The problem: In the records below, find the line holding "<sup>33</sup> <b>全国人大常委会</b>, 全国人民代表大会常务委员会关于严禁卖淫嫖娼的决定" and the line holding "<i>U.S.</i> (1984), p.837.<br>". Set down both, with every line between them, exactly.

Information shown:
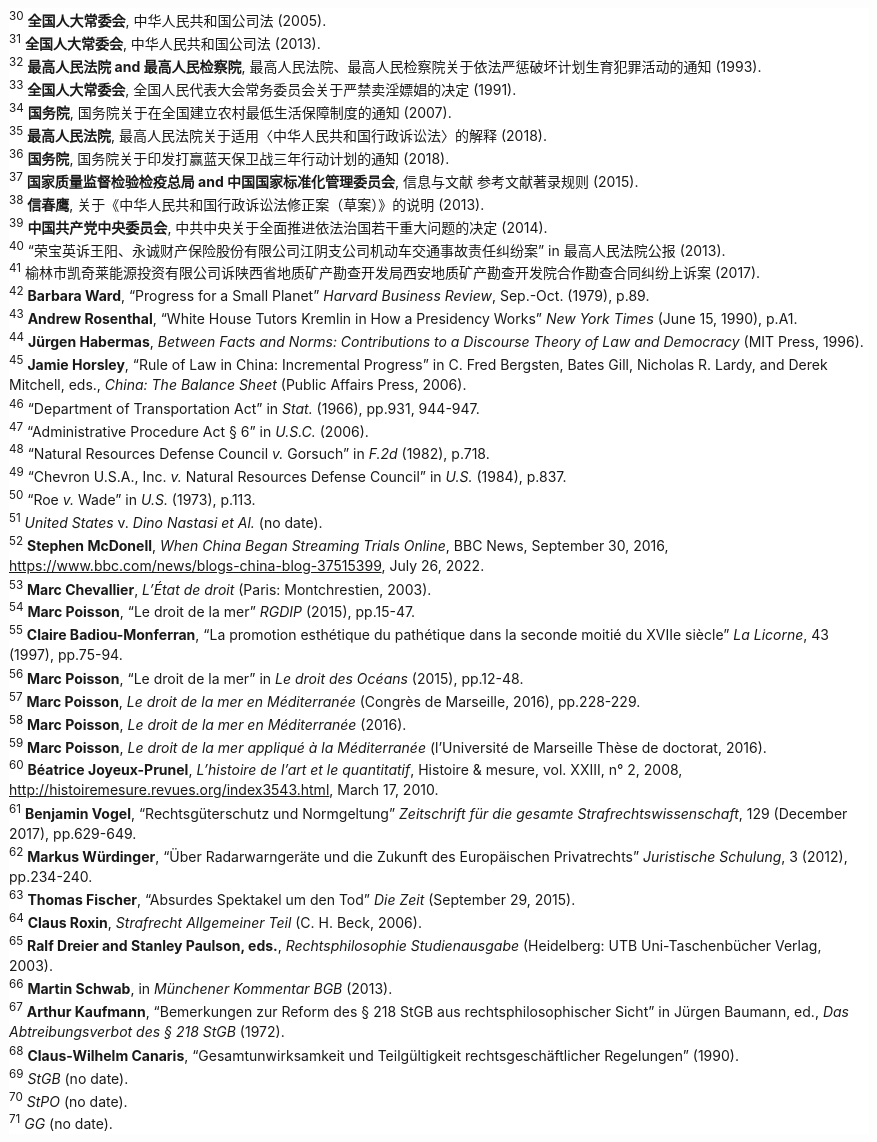 <sup>30</sup> <b>全国人大常委会</b>, 中华人民共和国公司法 (2005).<br>
<sup>31</sup> <b>全国人大常委会</b>, 中华人民共和国公司法 (2013).<br>
<sup>32</sup> <b>最高人民法院 and 最高人民检察院</b>, 最高人民法院、最高人民检察院关于依法严惩破坏计划生育犯罪活动的通知 (1993).<br>
<sup>33</sup> <b>全国人大常委会</b>, 全国人民代表大会常务委员会关于严禁卖淫嫖娼的决定 (1991).<br>
<sup>34</sup> <b>国务院</b>, 国务院关于在全国建立农村最低生活保障制度的通知 (2007).<br>
<sup>35</sup> <b>最高人民法院</b>, 最高人民法院关于适用〈中华人民共和国行政诉讼法〉的解释 (2018).<br>
<sup>36</sup> <b>国务院</b>, 国务院关于印发打赢蓝天保卫战三年行动计划的通知 (2018).<br>
<sup>37</sup> <b>国家质量监督检验检疫总局 and 中国国家标准化管理委员会</b>, 信息与文献 参考文献著录规则 (2015).<br>
<sup>38</sup> <b>信春鹰</b>, 关于《中华人民共和国行政诉讼法修正案（草案）》的说明 (2013).<br>
<sup>39</sup> <b>中国共产党中央委员会</b>, 中共中央关于全面推进依法治国若干重大问题的决定 (2014).<br>
<sup>40</sup> “荣宝英诉王阳、永诚财产保险股份有限公司江阴支公司机动车交通事故责任纠纷案” in 最高人民法院公报 (2013).<br>
<sup>41</sup> 榆林市凯奇莱能源投资有限公司诉陕西省地质矿产勘查开发局西安地质矿产勘查开发院合作勘查合同纠纷上诉案 (2017).<br>
<sup>42</sup> <b>Barbara Ward</b>, “Progress for a Small Planet” <i>Harvard Business Review</i>, Sep.-Oct. (1979), p.89.<br>
<sup>43</sup> <b>Andrew Rosenthal</b>, “White House Tutors Kremlin in How a Presidency Works” <i>New York Times</i> (June 15, 1990), p.A1.<br>
<sup>44</sup> <b>Jürgen Habermas</b>, <i>Between Facts and Norms: Contributions to a Discourse Theory of Law and Democracy</i> (MIT Press, 1996).<br>
<sup>45</sup> <b>Jamie Horsley</b>, “Rule of Law in China: Incremental Progress” in C. Fred Bergsten, Bates Gill, Nicholas R. Lardy, and Derek Mitchell, eds., <i>China: The Balance Sheet</i> (Public Affairs Press, 2006).<br>
<sup>46</sup> “Department of Transportation Act” in <i>Stat.</i> (1966), pp.931, 944-947.<br>
<sup>47</sup> “Administrative Procedure Act § 6” in <i>U.S.C.</i> (2006).<br>
<sup>48</sup> “Natural Resources Defense Council <i>v.</i> Gorsuch” in <i>F.2d</i> (1982), p.718.<br>
<sup>49</sup> “Chevron U.S.A., Inc. <i>v.</i> Natural Resources Defense Council” in <i>U.S.</i> (1984), p.837.<br>
<sup>50</sup> “Roe <i>v.</i> Wade” in <i>U.S.</i> (1973), p.113.<br>
<sup>51</sup> <i>United States <span style="font-style:normal;">v.</span> Dino Nastasi et Al.</i> (no date).<br>
<sup>52</sup> <b>Stephen McDonell</b>, <i>When China Began Streaming Trials Online</i>, BBC News, September 30, 2016, <a href="https://www.bbc.com/news/blogs-china-blog-37515399">https://www.bbc.com/news/blogs-china-blog-37515399</a>, July 26, 2022.<br>
<sup>53</sup> <b>Marc Chevallier</b>, <i>L’État de droit</i> (Paris: Montchrestien, 2003).<br>
<sup>54</sup> <b>Marc Poisson</b>, “Le droit de la mer” <i>RGDIP</i> (2015), pp.15-47.<br>
<sup>55</sup> <b>Claire Badiou-Monferran</b>, “La promotion esthétique du pathétique dans la seconde moitié du XVIIe siècle” <i>La Licorne</i>, 43 (1997), pp.75-94.<br>
<sup>56</sup> <b>Marc Poisson</b>, “Le droit de la mer” in <i>Le droit des Océans</i> (2015), pp.12-48.<br>
<sup>57</sup> <b>Marc Poisson</b>, <i>Le droit de la mer en Méditerranée</i> (Congrès de Marseille, 2016), pp.228-229.<br>
<sup>58</sup> <b>Marc Poisson</b>, <i>Le droit de la mer en Méditerranée</i> (2016).<br>
<sup>59</sup> <b>Marc Poisson</b>, <i>Le droit de la mer appliqué à la Méditerranée</i> (l’Université de Marseille Thèse de doctorat, 2016).<br>
<sup>60</sup> <b>Béatrice Joyeux-Prunel</b>, <i>L’histoire de l’art et le quantitatif</i>, Histoire &#38; mesure, vol. XXIII, n° 2, 2008, <a href="http://histoiremesure.revues.org/index3543.html">http://histoiremesure.revues.org/index3543.html</a>, March 17, 2010.<br>
<sup>61</sup> <b>Benjamin Vogel</b>, “Rechtsgüterschutz und Normgeltung” <i>Zeitschrift für die gesamte Strafrechtswissenschaft</i>, 129 (December 2017), pp.629-649.<br>
<sup>62</sup> <b>Markus Würdinger</b>, “Über Radarwarngeräte und die Zukunft des Europäischen Privatrechts” <i>Juristische Schulung</i>, 3 (2012), pp.234-240.<br>
<sup>63</sup> <b>Thomas Fischer</b>, “Absurdes Spektakel um den Tod” <i>Die Zeit</i> (September 29, 2015).<br>
<sup>64</sup> <b>Claus Roxin</b>, <i>Strafrecht Allgemeiner Teil</i> (C. H. Beck, 2006).<br>
<sup>65</sup> <b>Ralf Dreier and Stanley Paulson, eds.</b>, <i>Rechtsphilosophie Studienausgabe</i> (Heidelberg: UTB Uni-Taschenbücher Verlag, 2003).<br>
<sup>66</sup> <b>Martin Schwab</b>, in <i>Münchener Kommentar BGB</i> (2013).<br>
<sup>67</sup> <b>Arthur Kaufmann</b>, “Bemerkungen zur Reform des § 218 StGB aus rechtsphilosophischer Sicht” in Jürgen Baumann, ed., <i>Das Abtreibungsverbot des § 218 StGB</i> (1972).<br>
<sup>68</sup> <b>Claus-Wilhelm Canaris</b>, “Gesamtunwirksamkeit und Teilgültigkeit rechtsgeschäftlicher Regelungen” (1990).<br>
<sup>69</sup> <i>StGB</i> (no date).<br>
<sup>70</sup> <i>StPO</i> (no date).<br>
<sup>71</sup> <i>GG</i> (no date).<br>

Final answer:
<sup>33</sup> <b>全国人大常委会</b>, 全国人民代表大会常务委员会关于严禁卖淫嫖娼的决定 (1991).<br>
<sup>34</sup> <b>国务院</b>, 国务院关于在全国建立农村最低生活保障制度的通知 (2007).<br>
<sup>35</sup> <b>最高人民法院</b>, 最高人民法院关于适用〈中华人民共和国行政诉讼法〉的解释 (2018).<br>
<sup>36</sup> <b>国务院</b>, 国务院关于印发打赢蓝天保卫战三年行动计划的通知 (2018).<br>
<sup>37</sup> <b>国家质量监督检验检疫总局 and 中国国家标准化管理委员会</b>, 信息与文献 参考文献著录规则 (2015).<br>
<sup>38</sup> <b>信春鹰</b>, 关于《中华人民共和国行政诉讼法修正案（草案）》的说明 (2013).<br>
<sup>39</sup> <b>中国共产党中央委员会</b>, 中共中央关于全面推进依法治国若干重大问题的决定 (2014).<br>
<sup>40</sup> “荣宝英诉王阳、永诚财产保险股份有限公司江阴支公司机动车交通事故责任纠纷案” in 最高人民法院公报 (2013).<br>
<sup>41</sup> 榆林市凯奇莱能源投资有限公司诉陕西省地质矿产勘查开发局西安地质矿产勘查开发院合作勘查合同纠纷上诉案 (2017).<br>
<sup>42</sup> <b>Barbara Ward</b>, “Progress for a Small Planet” <i>Harvard Business Review</i>, Sep.-Oct. (1979), p.89.<br>
<sup>43</sup> <b>Andrew Rosenthal</b>, “White House Tutors Kremlin in How a Presidency Works” <i>New York Times</i> (June 15, 1990), p.A1.<br>
<sup>44</sup> <b>Jürgen Habermas</b>, <i>Between Facts and Norms: Contributions to a Discourse Theory of Law and Democracy</i> (MIT Press, 1996).<br>
<sup>45</sup> <b>Jamie Horsley</b>, “Rule of Law in China: Incremental Progress” in C. Fred Bergsten, Bates Gill, Nicholas R. Lardy, and Derek Mitchell, eds., <i>China: The Balance Sheet</i> (Public Affairs Press, 2006).<br>
<sup>46</sup> “Department of Transportation Act” in <i>Stat.</i> (1966), pp.931, 944-947.<br>
<sup>47</sup> “Administrative Procedure Act § 6” in <i>U.S.C.</i> (2006).<br>
<sup>48</sup> “Natural Resources Defense Council <i>v.</i> Gorsuch” in <i>F.2d</i> (1982), p.718.<br>
<sup>49</sup> “Chevron U.S.A., Inc. <i>v.</i> Natural Resources Defense Council” in <i>U.S.</i> (1984), p.837.<br>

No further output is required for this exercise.